Rendering Trees with Closure Tables

I got a comment from a reader about the Naive Trees section of my presentation SQL Antipatterns Strike Back. I've given this presentation at the MySQL Conference & Expo in the past.

I'd also like to mention that I've developed these ideas into a new book, SQL Antipatterns: Avoiding the Pitfalls of Database Programming. The book is now available in Beta and for pre-order from Pragmatic Bookshelf.

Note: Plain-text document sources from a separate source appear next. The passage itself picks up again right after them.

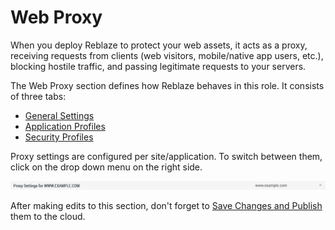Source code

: # Web Proxy

When you deploy Reblaze to protect your web assets, it acts as a proxy, receiving requests from clients \(web visitors, mobile/native app users, etc.\), blocking hostile traffic, and passing legitimate requests to your servers.

The Web Proxy section defines how Reblaze behaves in this role. It consists of three tabs: 

* [General Settings](web-proxy-general-settings.md)
* [Application Profiles](application-profiles.md)
* [Security Profiles](security-profiles.md)

Proxy settings are configured per site/application. To switch between them, click on the drop down menu on the right side.  

![Proxy Settings](../../../.gitbook/assets/image%20%2829%29.png)

After making edits to this section, don't forget to [Save Changes and Publish](../../../using-the-product/best-practices/publish-your-changes.md) them to the cloud. 

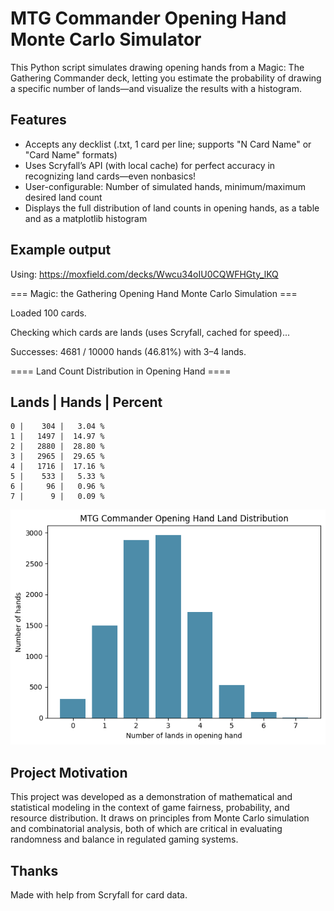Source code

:# MTG Commander Opening Hand Monte Carlo Simulator

This Python script simulates drawing opening hands from a Magic: The Gathering Commander deck, letting you estimate the probability of drawing a specific number of lands—and visualize the results with a histogram.

## Features

- Accepts any decklist (.txt, 1 card per line; supports "N Card Name" or "Card Name" formats)
- Uses Scryfall’s API (with local cache) for perfect accuracy in recognizing land cards—even nonbasics!
- User-configurable: Number of simulated hands, minimum/maximum desired land count
- Displays the full distribution of land counts in opening hands, as a table and as a matplotlib histogram

## Example output

Using: https://moxfield.com/decks/Wwcu34oIU0CQWFHGty_lKQ

=== Magic: the Gathering Opening Hand Monte Carlo Simulation ===

Loaded 100 cards.

Checking which cards are lands (uses Scryfall, cached for speed)...

Successes: 4681 / 10000 hands (46.81%) with 3–4 lands.

==== Land Count Distribution in Opening Hand ====

Lands | Hands   | Percent
-------------------------
    0 |    304 |   3.04 %
    1 |   1497 |  14.97 %
    2 |   2880 |  28.80 %
    3 |   2965 |  29.65 %
    4 |   1716 |  17.16 %
    5 |    533 |   5.33 %
    6 |     96 |   0.96 %
    7 |      9 |   0.09 %

![Example Histogram](ExampleHistogram.png)

## Project Motivation

This project was developed as a demonstration of mathematical and statistical modeling in the context of game fairness, probability, and resource distribution. It draws on principles from Monte Carlo simulation and combinatorial analysis, both of which are critical in evaluating randomness and balance in regulated gaming systems.

## Thanks
Made with help from Scryfall for card data.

Here's the reader's question:
I would like to ask if there's a way I can dump all the hierarchies in a single query using a closure table? For example I have a following tree:

rootree
- 1stbranch
- midbranch
- corebranch
- leafnodes
- lastbranch
- lastleaf

and I want to display it like:

rootree -> 1stbranch
rootree -> midbranch
rootree -> midbranch -> corebranch
rootree -> midbranch -> corebranch -> leafnodes
rootree -> lastbranch
rootree -> lastbranch -> lastleaf

The Closure Table is a design for representing trees in a relational database by storing all the paths between tree nodes. Using the reader's example, one could define and populate two tables like this:
drop table if exists closure;
drop table if exists nodes;

create table nodes (
node int auto_increment primary key,
label varchar(20) not null
);

insert into nodes (node, label) values
(1, 'rootree'),
(2, '1stbranch'),
(3, 'midbranch'),
(4, 'corebranch'),
(5, 'leafnodes'),
(6, 'lastbranch'),
(7, 'lastleaf');

create table closure (
ancestor int not null,
descendant int not null,
primary key (ancestor, descendant),
foreign key (ancestor) references nodes(node),
foreign key (descendant) references nodes(node)
);

insert into closure (ancestor, descendant) values
(1,1), (1,2), (1,3), (1,4), (1,5), (1,6), (1,7),
(2,2),
(3,3), (3,4), (3,5),
(4,4), (4,5),
(5,5),
(6,6), (6,7),
(7,7);
What we need to do is find all the descendants of the root node 1, then for each of these descendant nodes, list its ancestors in order, separated by an arrow. We can use MySQL's useful GROUP_CONCAT() function to build this list for us.
select group_concat(n.label order by n.node separator ' -> ') as path
from closure d
join closure a on (a.descendant = d.descendant)
join nodes n on (n.node = a.ancestor)
where d.ancestor = 1 and d.descendant != d.ancestor
group by d.descendant;

Here's the output in the MySQL client. It looks like what the reader asked for:
+-------------------------------------------------+
| path |
+-------------------------------------------------+
| rootree -> 1stbranch |
| rootree -> midbranch |
| rootree -> midbranch -> corebranch |
| rootree -> midbranch -> corebranch -> leafnodes |
| rootree -> lastbranch |
| rootree -> lastbranch -> lastleaf |
+-------------------------------------------------+
I do assume for the purposes of ordering that all of a node's ancestors have a lower node number. You could alternatively use a pathlength column to the closure table and sort by that.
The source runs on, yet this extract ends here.